The effects of hydrogen bonding, existing between hydroxyls of TSOS (trisilanolheptaphenyl POSS) molecules and carbonyls of PLLA chains, on the crystallization behaviors of PLLA have been detailedly investigated by DSC and temperature-programmed FTIR. The results of DSC scanning demonstrate that the recrystallization capability of quenched PLLA melts is remarkably enhanced in cold crystallization after introducing TSOS molecules due to the nucleating of TSOS molecules and hydrogen bonding interactins. In isothermal melt crystallization, TSOS molecules play a dual role of both inhibitors of crystallization because of hydrogen bonding interactions and nucleating agents resulting from aggregated TSOS molecules.
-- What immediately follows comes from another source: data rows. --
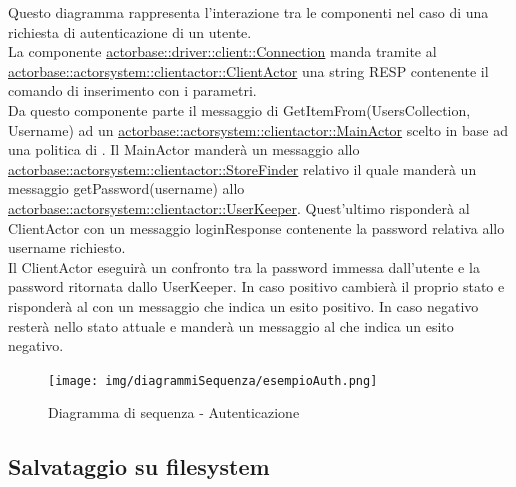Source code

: \documentclass{scalatekids-article}
\begin{document}
Questo diagramma rappresenta l'interazione tra le componenti nel caso di una richiesta di autenticazione di un utente.\\
La componente \hyperref[sec:actorbase::driver::client::Connection]{actorbase::driver::client::Connection}
manda tramite  al \hyperref[sec:actorbase::actorsystem::clientactor::ClientActor]{actorbase::actorsystem::clientactor::ClientActor}
una string RESP contenente il comando di inserimento  con
i parametri.\\ %
Da questo componente parte il messaggio di GetItemFrom(UsersCollection, Username) ad un \hyperref[sec:actorbase::actorsystem::clientactor::MainActor]{actorbase::actorsystem::clientactor::MainActor} scelto in base ad una
politica di . Il MainActor manderà un messaggio allo \hyperref[sec:actorbase::actorsystem::clientactor::StoreFinder]{actorbase::actorsystem::clientactor::StoreFinder} relativo il quale manderà un messaggio getPassword(username) allo \hyperref[sec:actorbase::actorsystem::clientactor::UserKeeper]{actorbase::actorsystem::clientactor::UserKeeper}. Quest'ultimo risponderà al ClientActor con un messaggio loginResponse contenente la password relativa allo username richiesto.\\
Il ClientActor eseguirà un confronto tra la password immessa dall'utente e la password ritornata dallo UserKeeper. In caso positivo cambierà il proprio stato
e risponderà al  con un messaggio che indica un esito positivo. In caso negativo resterà nello stato attuale e manderà un messaggio al  che indica un esito negativo.
\begin{figure}[H]
  \begin{center}
    \texttt{[image: img/diagrammiSequenza/esempioAuth.png]}
    \caption{Diagramma di sequenza - Autenticazione}
  \end{center}
\end{figure}

\subsection{Salvataggio su filesystem}
\end{document}

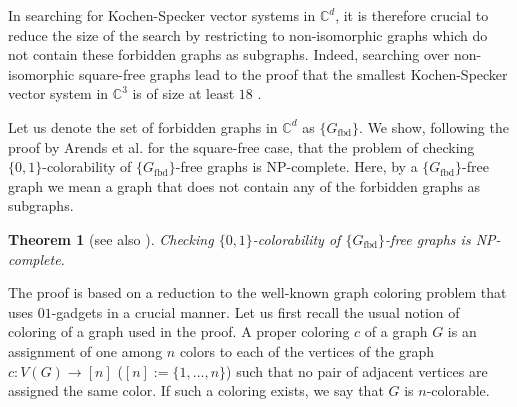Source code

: \documentclass[twocolumn, a4paper, superscriptaddress,nofootinbib, accepted=2020-08-07, hyperref]{quantumarticle}
\def\tred{\textcolor{red}}
\newtheorem{theorem}{Theorem}
\begin{document}
In searching for Kochen-Specker vector systems in $\mathbb{C}^d$, it is therefore crucial to reduce the size of the search by restricting to non-isomorphic graphs which do not contain these forbidden graphs as subgraphs. Indeed, searching over non-isomorphic square-free graphs lead to the proof that the smallest Kochen-Specker vector system in $\mathbb{C}^3$ is of size at least $18$ \cite{Arends09}. 

	
Let us denote the set of forbidden graphs in $\mathbb{C}^d$ as $\{G_{\text{fbd}}\}$. We show, following the proof by Arends et al. \cite{Arends09, AOW11} for the square-free case, that the problem of checking $\{0,1\}$-colorability of $\{G_{\text{fbd}}\}$-free graphs is NP-complete. Here, by a $\{G_{\text{fbd}}\}$-free graph we mean a graph that does not contain any of the forbidden graphs as subgraphs. %
\begin{theorem}[see also \cite{Arends09}]\label{theo:NP}
	Checking $\{0,1\}$-colorability of $\{G_{\text{fbd}}\}$-free graphs is NP-complete. 
\end{theorem}
The proof is based on a reduction to the well-known graph coloring problem that uses $01$-gadgets in a crucial manner. Let us first recall the usual notion of coloring of a graph used in the proof. A proper coloring $c$ of a graph $G$ is an assignment of one among $n$ colors to each of the vertices of the graph $c : V(G) \rightarrow [n]$ ($[n]:=\{1,\dots,n\}$) such that no pair of adjacent vertices are assigned the same color. If such a coloring exists, we say that $G$ is $n$-colorable.
\end{document}
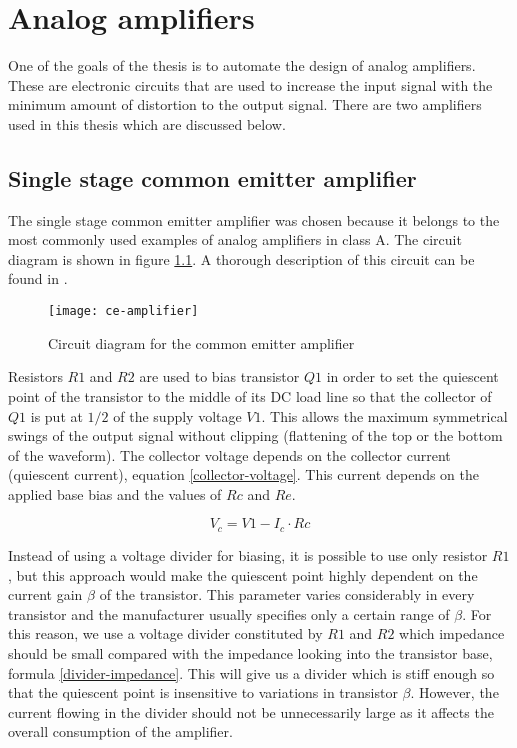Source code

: \chapter{Analog amplifiers}
One of the goals of the thesis is to automate the design of analog amplifiers. These are electronic circuits that are used to increase the input signal with the minimum amount of distortion to the output signal. There are two amplifiers used in this thesis which are discussed below.

\section{Single stage common emitter amplifier} \label{ce-amp}
The single stage common emitter amplifier was chosen because it belongs to the most commonly used examples of analog amplifiers in class A. The circuit diagram is shown in figure \ref{ce-amplifier}. A thorough description of this circuit can be found in \cite{the-art-of-electronics}.

\begin{figure}[H]
    \centering
    \texttt{[image: ce-amplifier]}
    \label{ce-amplifier}
    \caption{Circuit diagram for the common emitter amplifier}
\end{figure}

Resistors $R1$ and $R2$ are used to bias transistor $Q1$ in order to set the quiescent point of the transistor to the middle of its DC load line so that the collector of $Q1$ is put at $1/2$ of the supply voltage $V1$. This allows the maximum symmetrical swings of the output signal without clipping (flattening of the top or the bottom of the waveform). The collector voltage depends on the collector current (quiescent current), equation \ref{collector-voltage}. This current depends on the applied base bias and the values of $Rc$ and $Re$.

\begin{equation} \label{collector-voltage}
    V_c = V1 - I_c \cdot Rc
\end{equation}

Instead of using a voltage divider for biasing, it is possible to use only resistor $R1$, but this approach would make the quiescent point highly dependent on the current gain $\beta$ of the transistor. This parameter varies considerably in every transistor and the manufacturer usually specifies only a certain range of $\beta$. For this reason, we use a voltage divider constituted by $R1$ and $R2$ which impedance should be small compared with the impedance looking into the transistor base, formula \ref{divider-impedance}. This will give us a divider which is stiff enough so that the quiescent point is insensitive to variations in transistor $\beta$. However, the current flowing in the divider should not be unnecessarily large as it affects the overall consumption of the amplifier.

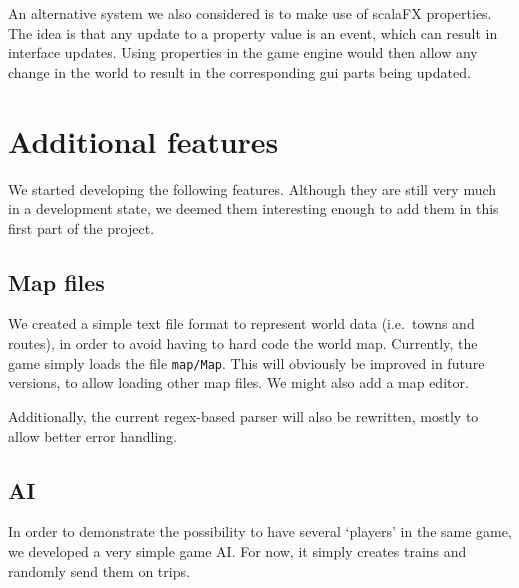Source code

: \documentclass{article}
\begin{document}
An alternative system we also considered is to make use of scalaFX properties.
The idea is that any update to a property value is an event, which can result in interface updates.
Using properties in the game engine would then allow any change in the world to result in the corresponding
gui parts being updated.


\section{Additional features}
We started developing the following features. Although they are still very much in a development state,
we deemed them interesting enough to add them in this first part of the project.

\subsection{Map files}
We created a simple text file format to represent world data (i.e.\ towns and routes), 
in order to avoid having to hard code the world map.
Currently, the game simply loads the file \verb|map/Map|.
This will obviously be improved in future versions, to allow loading other map files.
We might also add a map editor.

Additionally, the current regex-based parser will also be rewritten,
mostly to allow better error handling.

\subsection{AI}
In order to demonstrate the possibility to have several `players' in the same game,
we developed a very simple game AI. For now, it simply creates trains and randomly send them on trips.
\end{document}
Hydrogen bonding interaction between carbonyls of PLLA and hydroxyls of TSOS is determined by FTIR. Owing to the hydrogen bonding interaction in PLLA/TSOS nanocomposite, mobility and folding of PLLA chains are highly impeded, resulting in decrease of the overall crystallization rate in melt crystallization. The melt crystallization kinetics show that hydrogen bonding interaction plays a predominant role in determining the overall crystallization of PLLA. Besides, hydrogen bonding interactions in PLLA/TSOS blending system are further substantiated by a control experiment of PLLA/OVS blending system, where there is no existence of hydrogen bonding interaction. Because of high specific area of TSOS nano-filler, TSOS readily aggregates into POSS grains, which is detected by SEM and wide angle XRD.